**EXERCISE GOAL**
All lines holding the word "Core" are to be copied from the records beneath.
**** INFORMATION GIVEN
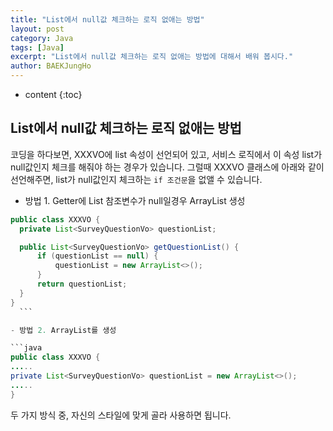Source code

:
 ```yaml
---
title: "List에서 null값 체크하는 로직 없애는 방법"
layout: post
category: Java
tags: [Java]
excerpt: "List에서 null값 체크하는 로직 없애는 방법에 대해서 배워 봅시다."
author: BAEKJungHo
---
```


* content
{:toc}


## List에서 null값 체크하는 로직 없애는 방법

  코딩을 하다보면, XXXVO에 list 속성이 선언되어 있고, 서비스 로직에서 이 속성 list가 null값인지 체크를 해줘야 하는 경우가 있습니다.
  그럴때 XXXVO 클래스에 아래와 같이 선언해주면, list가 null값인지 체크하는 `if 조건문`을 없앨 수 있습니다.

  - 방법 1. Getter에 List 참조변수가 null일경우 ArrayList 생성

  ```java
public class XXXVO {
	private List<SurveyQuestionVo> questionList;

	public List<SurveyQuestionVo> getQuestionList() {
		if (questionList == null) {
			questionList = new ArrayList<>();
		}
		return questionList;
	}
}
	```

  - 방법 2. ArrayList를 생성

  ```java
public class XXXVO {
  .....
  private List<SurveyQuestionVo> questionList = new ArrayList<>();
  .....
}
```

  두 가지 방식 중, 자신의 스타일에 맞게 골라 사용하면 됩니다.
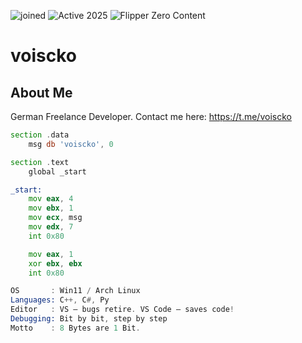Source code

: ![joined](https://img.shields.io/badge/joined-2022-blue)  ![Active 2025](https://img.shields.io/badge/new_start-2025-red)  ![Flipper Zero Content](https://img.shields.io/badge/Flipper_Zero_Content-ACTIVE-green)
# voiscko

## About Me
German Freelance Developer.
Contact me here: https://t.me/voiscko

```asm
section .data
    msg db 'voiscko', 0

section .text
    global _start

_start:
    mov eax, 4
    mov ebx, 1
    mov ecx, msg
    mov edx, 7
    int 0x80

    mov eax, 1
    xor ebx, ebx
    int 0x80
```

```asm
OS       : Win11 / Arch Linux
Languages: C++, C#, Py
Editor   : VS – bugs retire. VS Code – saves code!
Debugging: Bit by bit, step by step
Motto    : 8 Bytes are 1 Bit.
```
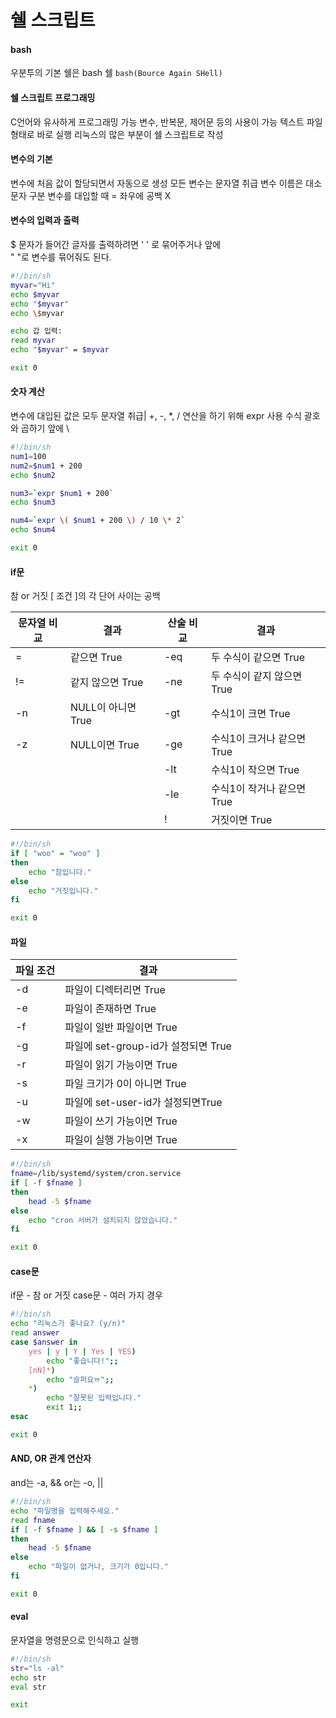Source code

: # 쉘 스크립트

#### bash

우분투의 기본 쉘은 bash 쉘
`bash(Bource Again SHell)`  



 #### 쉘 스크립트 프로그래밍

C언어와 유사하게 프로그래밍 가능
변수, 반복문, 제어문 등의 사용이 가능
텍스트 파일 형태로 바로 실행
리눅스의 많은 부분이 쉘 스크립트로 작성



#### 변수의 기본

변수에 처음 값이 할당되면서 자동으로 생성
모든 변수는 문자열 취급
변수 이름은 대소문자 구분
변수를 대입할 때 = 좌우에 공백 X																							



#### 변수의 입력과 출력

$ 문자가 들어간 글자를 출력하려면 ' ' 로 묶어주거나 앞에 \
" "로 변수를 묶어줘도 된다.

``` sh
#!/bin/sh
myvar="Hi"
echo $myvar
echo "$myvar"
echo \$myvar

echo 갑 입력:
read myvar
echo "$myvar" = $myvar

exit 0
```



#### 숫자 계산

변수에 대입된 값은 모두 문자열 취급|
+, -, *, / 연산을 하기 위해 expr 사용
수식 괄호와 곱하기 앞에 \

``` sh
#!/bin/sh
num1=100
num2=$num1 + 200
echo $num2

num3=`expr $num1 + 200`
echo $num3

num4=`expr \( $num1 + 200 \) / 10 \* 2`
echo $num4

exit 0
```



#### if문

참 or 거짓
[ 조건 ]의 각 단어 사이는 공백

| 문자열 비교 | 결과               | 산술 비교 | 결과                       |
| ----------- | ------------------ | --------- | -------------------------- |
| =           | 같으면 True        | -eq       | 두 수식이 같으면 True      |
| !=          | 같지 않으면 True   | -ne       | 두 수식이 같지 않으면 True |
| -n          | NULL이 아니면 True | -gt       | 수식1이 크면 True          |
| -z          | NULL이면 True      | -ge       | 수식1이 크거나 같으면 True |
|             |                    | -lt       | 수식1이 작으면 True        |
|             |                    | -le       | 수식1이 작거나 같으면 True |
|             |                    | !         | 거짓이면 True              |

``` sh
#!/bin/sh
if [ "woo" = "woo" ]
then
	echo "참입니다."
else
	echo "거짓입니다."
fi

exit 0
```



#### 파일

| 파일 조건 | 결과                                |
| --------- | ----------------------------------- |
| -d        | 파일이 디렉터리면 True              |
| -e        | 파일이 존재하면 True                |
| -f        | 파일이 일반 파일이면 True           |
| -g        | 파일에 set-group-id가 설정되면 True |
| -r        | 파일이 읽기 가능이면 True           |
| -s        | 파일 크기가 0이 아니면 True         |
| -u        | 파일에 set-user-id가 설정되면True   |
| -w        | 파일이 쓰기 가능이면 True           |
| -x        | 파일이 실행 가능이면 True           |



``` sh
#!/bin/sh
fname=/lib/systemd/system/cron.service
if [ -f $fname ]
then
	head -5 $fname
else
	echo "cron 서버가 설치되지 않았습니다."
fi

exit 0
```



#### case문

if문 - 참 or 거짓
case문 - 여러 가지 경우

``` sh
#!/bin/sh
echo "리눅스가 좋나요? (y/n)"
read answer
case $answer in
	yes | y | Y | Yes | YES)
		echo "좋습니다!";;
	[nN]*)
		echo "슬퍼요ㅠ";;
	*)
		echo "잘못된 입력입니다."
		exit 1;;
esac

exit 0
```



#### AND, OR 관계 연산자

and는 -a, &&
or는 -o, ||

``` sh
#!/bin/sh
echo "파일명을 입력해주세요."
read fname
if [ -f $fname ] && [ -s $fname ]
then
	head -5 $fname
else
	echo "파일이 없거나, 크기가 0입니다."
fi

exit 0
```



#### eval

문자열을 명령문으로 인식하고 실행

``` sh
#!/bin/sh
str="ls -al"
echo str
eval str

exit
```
********
**** INFORMATION GIVEN
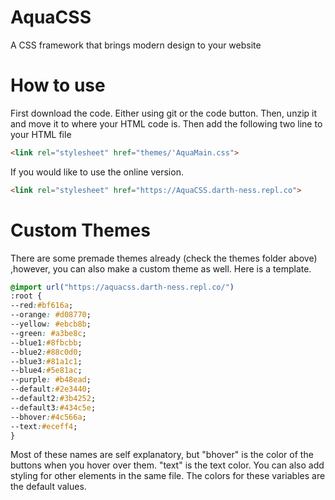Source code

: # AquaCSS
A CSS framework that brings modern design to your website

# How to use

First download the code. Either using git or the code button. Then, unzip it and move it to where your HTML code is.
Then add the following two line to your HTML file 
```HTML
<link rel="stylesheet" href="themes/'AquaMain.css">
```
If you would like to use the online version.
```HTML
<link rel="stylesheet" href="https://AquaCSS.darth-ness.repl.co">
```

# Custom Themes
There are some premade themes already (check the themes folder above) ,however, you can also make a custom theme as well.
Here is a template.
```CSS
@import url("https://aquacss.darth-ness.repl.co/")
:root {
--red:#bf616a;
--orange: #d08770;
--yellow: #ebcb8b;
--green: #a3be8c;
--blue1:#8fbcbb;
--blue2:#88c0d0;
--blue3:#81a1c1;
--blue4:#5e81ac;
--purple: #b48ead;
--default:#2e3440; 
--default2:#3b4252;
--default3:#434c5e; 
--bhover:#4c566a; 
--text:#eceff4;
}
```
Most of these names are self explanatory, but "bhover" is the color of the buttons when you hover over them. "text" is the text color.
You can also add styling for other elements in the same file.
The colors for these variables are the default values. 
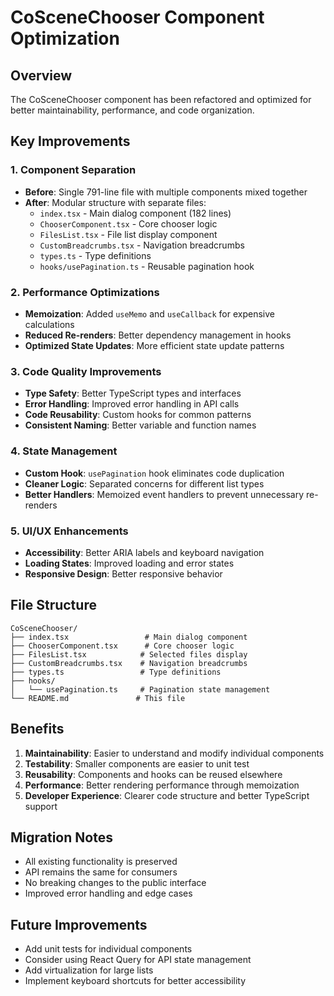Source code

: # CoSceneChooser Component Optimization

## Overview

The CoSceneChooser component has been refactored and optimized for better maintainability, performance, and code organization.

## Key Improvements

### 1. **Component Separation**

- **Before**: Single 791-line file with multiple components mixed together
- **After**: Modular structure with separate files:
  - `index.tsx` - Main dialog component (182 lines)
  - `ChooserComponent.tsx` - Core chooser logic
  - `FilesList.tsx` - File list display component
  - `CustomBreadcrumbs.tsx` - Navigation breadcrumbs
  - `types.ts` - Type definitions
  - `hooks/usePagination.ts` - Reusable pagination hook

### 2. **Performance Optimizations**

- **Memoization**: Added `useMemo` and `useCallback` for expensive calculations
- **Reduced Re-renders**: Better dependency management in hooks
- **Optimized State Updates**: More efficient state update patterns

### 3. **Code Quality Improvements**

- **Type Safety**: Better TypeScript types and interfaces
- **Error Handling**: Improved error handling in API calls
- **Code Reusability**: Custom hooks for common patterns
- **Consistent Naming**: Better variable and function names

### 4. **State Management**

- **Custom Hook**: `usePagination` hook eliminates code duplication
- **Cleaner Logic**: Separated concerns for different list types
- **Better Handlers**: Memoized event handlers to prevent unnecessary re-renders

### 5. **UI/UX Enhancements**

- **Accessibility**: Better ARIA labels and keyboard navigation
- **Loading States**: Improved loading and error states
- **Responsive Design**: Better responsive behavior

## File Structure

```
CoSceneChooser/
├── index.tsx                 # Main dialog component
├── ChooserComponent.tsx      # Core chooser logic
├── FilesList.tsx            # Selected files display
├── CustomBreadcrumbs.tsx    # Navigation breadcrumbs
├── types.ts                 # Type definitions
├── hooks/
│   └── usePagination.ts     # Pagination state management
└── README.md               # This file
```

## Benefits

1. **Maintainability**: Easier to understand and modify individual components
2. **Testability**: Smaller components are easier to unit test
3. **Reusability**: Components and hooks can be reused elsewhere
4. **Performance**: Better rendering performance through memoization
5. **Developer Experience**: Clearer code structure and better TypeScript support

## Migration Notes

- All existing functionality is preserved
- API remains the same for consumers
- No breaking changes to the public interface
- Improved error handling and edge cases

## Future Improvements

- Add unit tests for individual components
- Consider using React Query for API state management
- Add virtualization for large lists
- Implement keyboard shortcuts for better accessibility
********
**SOLUTION BELOW**
  - `ChooserComponent.tsx` - Core chooser logic
├── ChooserComponent.tsx      # Core chooser logic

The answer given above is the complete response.